Paris : L’incendie de Notre-Dame a révélé une utilisation innovante du fer dès 1160, une technique extraordinaire pour l’époque

La cathédrale Notre-Dame de Paris est le premier édifice gothique à avoir employé des agrafes de fer dans l’ensemble de sa structure. Une étude archéologique française menée sur le chantier de restauration et publiée mercredi 15 mars permet d’en savoir davantage sur les méthodes de sa construction entamée en 1160.

L’analyse d’agrafes en fer mises au jour après l’incendie de la cathédrale parisienne montre que les techniques de construction mises en œuvre dès 1160 étaient particulièrement innovantes. Notre-Dame est la première cathédrale gothique à avoir utilisé ce genre de techniques de consolidation.

► Que nous apprend cette étude archéologique française sur Notre-Dame de Paris ?

« Notre-Dame de Paris, la première Dame de fer ? » Tel est le titre accrocheur de l’article publié mercredi 15 mars dans la revue scientifique américaine en ligne PLOS One par une équipe d’archéologues français à pied d’œuvre sur le chantier de reconstruction de la cathédrale. Cette étude livre les premiers résultats de recherches sur la présence de métal dans la structure de l’édifice parisien.

Du fer dans Notre-Dame, la belle affaire ! L’utilisation d’agrafes en fer est loin d’être nouvelle, on en trouve même dans les temples grecs ou au Colisée de Rome. On sait aussi, depuis le XIXe siècle, que la cathédrale n’a pas que du plomb dans la toiture. Viollet-le-Duc avait relevé la présence d’agrafes en fer anciennes sur les corniches, mais elles s’avèrent être plus nombreuses qu’il ne le pensait. Le chantier a permis d’en découvrir dans des endroits jusqu’ici inaccessibles, mis au jour après l’incendie.

« Du fer, il n’y en a pas partout, mais son utilisation est massive dans plusieurs parties de l’édifice, les corniches, les sols des tribunes (au-dessus du déambulatoire, à 10 mètres de hauteur) », détaille Maxime L’Héritier, premier auteur de cette étude et spécialiste en archéo-métallurgie l’université Paris 8.

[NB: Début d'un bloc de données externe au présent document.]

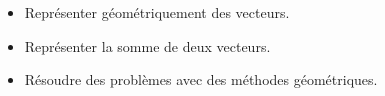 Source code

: \documentclass[12pt]{article}
\theoremstyle{break}
\begin{document}
%
%

\begin{savoir}{}{}
  \begin{itemize}
    \item Représenter géométriquement des vecteurs.
    \item Représenter la somme de deux vecteurs.
    \item Résoudre des problèmes avec des méthodes géométriques.
  \end{itemize}
\end{savoir}

\vfill
\end{document}
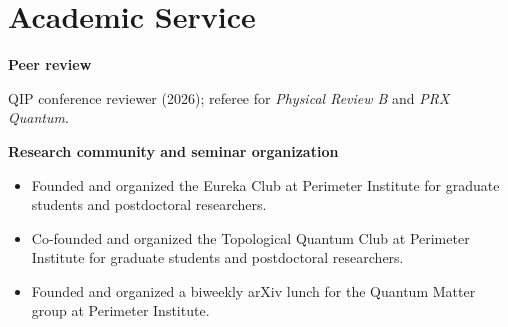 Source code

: \documentclass[10pt,letterpaper]{article}
\begin{document}
\newpage
\section{Academic Service}
\textbf{Peer review}\par
QIP conference reviewer (2026); referee for \textit{Physical Review B} and \textit{PRX Quantum}.\par
\vspace{7pt}
\textbf{Research community and seminar organization}\par
\begin{itemize}
\item Founded and organized the Eureka Club at Perimeter Institute for graduate students and postdoctoral researchers.
\item Co-founded and organized the Topological Quantum Club at Perimeter Institute for graduate students and postdoctoral researchers.
\item Founded and organized a biweekly arXiv lunch for the Quantum Matter group at Perimeter Institute.
\end{itemize}
\end{document}

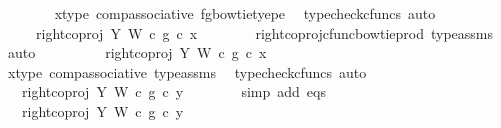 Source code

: \begin{isabellebody}
\ \ \ \ \ \ \isamarkupfalse%
\ x{\isacharunderscore}{\kern0pt}type{}\ comp{\isacharunderscore}{\kern0pt}associative{}\ fg{\isacharunderscore}{\kern0pt}bowtie{\isacharunderscore}{\kern0pt}tyepe\ \isamarkupfalse%
\ {\isacharparenleft}{\kern0pt}typecheck{\isacharunderscore}{\kern0pt}cfuncs{\isacharcomma}{\kern0pt}\ auto{\isacharparenright}{\kern0pt}\isanewline
\ \ \ \ \isamarkupfalse%
\ \isamarkupfalse%
\ \ {\isachardoublequoteopen}{\isachardot}{\kern0pt}{\isachardot}{\kern0pt}{\isachardot}{\kern0pt}\ {\isacharequal}{\kern0pt}\ \ {\isacharparenleft}{\kern0pt}right{\isacharunderscore}{\kern0pt}coproj\ Y\ W\ {\isasymcirc}\isactrlsub c\ g{\isacharparenright}{\kern0pt}\ {\isasymcirc}\isactrlsub c\ x{\isachardoublequoteclose}\isanewline
\ \ \ \ \ \ \isamarkupfalse%
\ right{\isacharunderscore}{\kern0pt}coproj{\isacharunderscore}{\kern0pt}cfunc{\isacharunderscore}{\kern0pt}bowtie{\isacharunderscore}{\kern0pt}prod\ type{\isacharunderscore}{\kern0pt}assms\ \isamarkupfalse%
\ auto\isanewline
\ \ \ \ \isamarkupfalse%
\ \isamarkupfalse%
\ {\isachardoublequoteopen}{\isachardot}{\kern0pt}{\isachardot}{\kern0pt}{\isachardot}{\kern0pt}\ {\isacharequal}{\kern0pt}\ right{\isacharunderscore}{\kern0pt}coproj\ Y\ W\ {\isasymcirc}\isactrlsub c\ g\ {\isasymcirc}\isactrlsub c\ x{\isachardoublequoteclose}\isanewline
\ \ \ \ \ \ \isamarkupfalse%
\ x{\isacharunderscore}{\kern0pt}type{}\ comp{\isacharunderscore}{\kern0pt}associative{}\ type{\isacharunderscore}{\kern0pt}assms{\isacharparenleft}{\kern0pt}{}{\isacharparenright}{\kern0pt}\ \isamarkupfalse%
\ {\isacharparenleft}{\kern0pt}typecheck{\isacharunderscore}{\kern0pt}cfuncs{\isacharcomma}{\kern0pt}\ auto{\isacharparenright}{\kern0pt}\isanewline
\ \ \ \ \isamarkupfalse%
\ \isamarkupfalse%
\ {\isachardoublequoteopen}{\isachardot}{\kern0pt}{\isachardot}{\kern0pt}{\isachardot}{\kern0pt}\ {\isacharequal}{\kern0pt}\ right{\isacharunderscore}{\kern0pt}coproj\ Y\ W\ {\isasymcirc}\isactrlsub c\ g\ {\isasymcirc}\isactrlsub c\ y{\isachardoublequoteclose}\isanewline
\ \ \ \ \ \ \isamarkupfalse%
\ {\isacharparenleft}{\kern0pt}simp\ add{\isacharcolon}{\kern0pt}\ eqs{\isacharparenright}{\kern0pt}\isanewline
\ \ \ \ \isamarkupfalse%
\ \isamarkupfalse%
\ {\isachardoublequoteopen}{\isachardot}{\kern0pt}{\isachardot}{\kern0pt}{\isachardot}{\kern0pt}\ {\isacharequal}{\kern0pt}\ {\isacharparenleft}{\kern0pt}right{\isacharunderscore}{\kern0pt}coproj\ Y\ W\ {\isasymcirc}\isactrlsub c\ g{\isacharparenright}{\kern0pt}\ {\isasymcirc}\isactrlsub c\ y{\isachardoublequoteclose}\isanewline

\end{isabellebody}
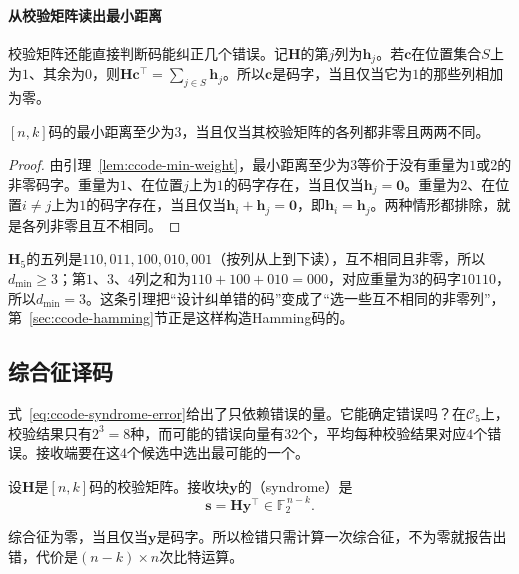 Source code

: \paragraph{从校验矩阵读出最小距离}
校验矩阵还能直接判断码能纠正几个错误。记$\bm{H}$的第$j$列为$\bm{h}_j$。若$\bm{c}$在位置集合$S$上为$1$、其余为$0$，则$\bm{H}\bm{c}^{\top}=\sum_{j\in S}\bm{h}_j$。所以$\bm{c}$是码字，当且仅当它为$1$的那些列相加为零。

\begin{lemma}[由校验列判断最小距离]
\label{lem:ccode-columns}
$[n,k]$码的最小距离至少为$3$，当且仅当其校验矩阵的各列都非零且两两不同。
\end{lemma}

\begin{proof}
由引理~\ref{lem:ccode-min-weight}，最小距离至少为$3$等价于没有重量为$1$或$2$的非零码字。重量为$1$、在位置$j$上为$1$的码字存在，当且仅当$\bm{h}_j=\bm{0}$。重量为$2$、在位置$i\neq j$上为$1$的码字存在，当且仅当$\bm{h}_i+\bm{h}_j=\bm{0}$，即$\bm{h}_i=\bm{h}_j$。两种情形都排除，就是各列非零且互不相同。
\end{proof}

$\bm{H}_5$的五列是$110,011,100,010,001$（按列从上到下读），互不相同且非零，所以$d_{\min}\geq3$；第$1$、$3$、$4$列之和为$110+100+010=000$，对应重量为$3$的码字$10110$，所以$d_{\min}=3$。这条引理把“设计纠单错的码”变成了“选一些互不相同的非零列”，第~\ref{sec:ccode-hamming}节正是这样构造Hamming码的。

\subsection{综合征译码}
\label{sec:ccode-syndrome}

式~\eqref{eq:ccode-syndrome-error}给出了只依赖错误的量。它能确定错误吗？在$\mathcal{C}_5$上，校验结果只有$2^{3}=8$种，而可能的错误向量有$32$个，平均每种校验结果对应$4$个错误。接收端要在这$4$个候选中选出最可能的一个。

\begin{definition}[综合征]
\label{def:ccode-syndrome}
设$\bm{H}$是$[n,k]$码的校验矩阵。接收块$\bm{y}$的（syndrome）是
\begin{equation}
 \bm{s}=\bm{H}\bm{y}^{\top}\in\mathbb{F}_2^{\,n-k} .
 \label{eq:ccode-syndrome}
\end{equation}
\end{definition}

综合征为零，当且仅当$\bm{y}$是码字。所以检错只需计算一次综合征，不为零就报告出错，代价是$(n-k)\times n$次比特运算。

L’emploi de ces agrafes métalliques dès les premières phases du chantier, entamé en 1160, est certifié par des datations au carbone 14. C’est la première fois que du fer est employé de façon massive dans un édifice gothique ». Le même procédé est utilisé dans la nef quelques dizaines d’années plus tard et sera répliqué ensuite au XIIIe siècle, dans la construction des cathédrales de Soissons, puis de Chartres et Bourges.

► Quelle était la fonction de ces agrafes ?

L’étude livre à ce sujet des hypothèses qui demandent à être confirmées. Lors de l’Antiquité, ces pièces métalliques servaient à solidariser les assises de gros blocs de pierre horizontaux ou verticaux à la base des édifices.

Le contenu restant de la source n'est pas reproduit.